■ **Exercise directions**
Which lines below hold the word "study"? Copy all of them.

Dataset entries
=== Section Start ===

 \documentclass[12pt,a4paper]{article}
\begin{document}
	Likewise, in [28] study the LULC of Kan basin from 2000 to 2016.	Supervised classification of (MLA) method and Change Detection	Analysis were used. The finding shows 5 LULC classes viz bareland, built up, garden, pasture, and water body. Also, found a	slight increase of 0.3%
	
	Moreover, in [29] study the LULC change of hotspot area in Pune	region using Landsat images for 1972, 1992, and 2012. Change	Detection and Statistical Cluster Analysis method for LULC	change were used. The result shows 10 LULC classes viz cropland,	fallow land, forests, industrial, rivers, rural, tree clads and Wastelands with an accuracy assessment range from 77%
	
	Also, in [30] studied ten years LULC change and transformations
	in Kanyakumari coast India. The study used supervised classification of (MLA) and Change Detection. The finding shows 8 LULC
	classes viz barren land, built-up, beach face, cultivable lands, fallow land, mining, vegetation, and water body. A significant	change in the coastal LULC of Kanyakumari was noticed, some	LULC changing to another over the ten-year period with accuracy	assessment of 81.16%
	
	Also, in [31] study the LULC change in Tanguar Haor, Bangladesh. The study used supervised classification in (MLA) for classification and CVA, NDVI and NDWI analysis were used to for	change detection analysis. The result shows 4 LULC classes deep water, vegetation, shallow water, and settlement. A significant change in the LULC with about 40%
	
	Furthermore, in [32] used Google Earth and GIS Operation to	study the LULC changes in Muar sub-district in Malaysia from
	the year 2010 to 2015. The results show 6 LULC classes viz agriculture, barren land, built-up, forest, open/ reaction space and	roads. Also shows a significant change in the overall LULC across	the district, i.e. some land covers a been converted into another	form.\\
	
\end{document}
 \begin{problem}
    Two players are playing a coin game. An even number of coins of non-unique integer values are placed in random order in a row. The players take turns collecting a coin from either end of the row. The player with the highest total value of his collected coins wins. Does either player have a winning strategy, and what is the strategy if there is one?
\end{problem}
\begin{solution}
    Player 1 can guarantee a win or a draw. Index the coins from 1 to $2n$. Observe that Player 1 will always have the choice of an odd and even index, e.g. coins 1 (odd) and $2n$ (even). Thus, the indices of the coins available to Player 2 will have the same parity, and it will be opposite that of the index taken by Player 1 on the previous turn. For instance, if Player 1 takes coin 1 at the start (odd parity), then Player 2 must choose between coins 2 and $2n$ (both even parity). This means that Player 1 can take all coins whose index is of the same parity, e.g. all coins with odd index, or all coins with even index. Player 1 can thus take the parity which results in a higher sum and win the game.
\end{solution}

=== Section End ===

■ **Answer box**
	Likewise, in [28] study the LULC of Kan basin from 2000 to 2016.	Supervised classification of (MLA) method and Change Detection	Analysis were used. The finding shows 5 LULC classes viz bareland, built up, garden, pasture, and water body. Also, found a	slight increase of 0.3%
	Moreover, in [29] study the LULC change of hotspot area in Pune	region using Landsat images for 1972, 1992, and 2012. Change	Detection and Statistical Cluster Analysis method for LULC	change were used. The result shows 10 LULC classes viz cropland,	fallow land, forests, industrial, rivers, rural, tree clads and Wastelands with an accuracy assessment range from 77%
	in Kanyakumari coast India. The study used supervised classification of (MLA) and Change Detection. The finding shows 8 LULC
	Also, in [31] study the LULC change in Tanguar Haor, Bangladesh. The study used supervised classification in (MLA) for classification and CVA, NDVI and NDWI analysis were used to for	change detection analysis. The result shows 4 LULC classes deep water, vegetation, shallow water, and settlement. A significant change in the LULC with about 40%
	Furthermore, in [32] used Google Earth and GIS Operation to	study the LULC changes in Muar sub-district in Malaysia from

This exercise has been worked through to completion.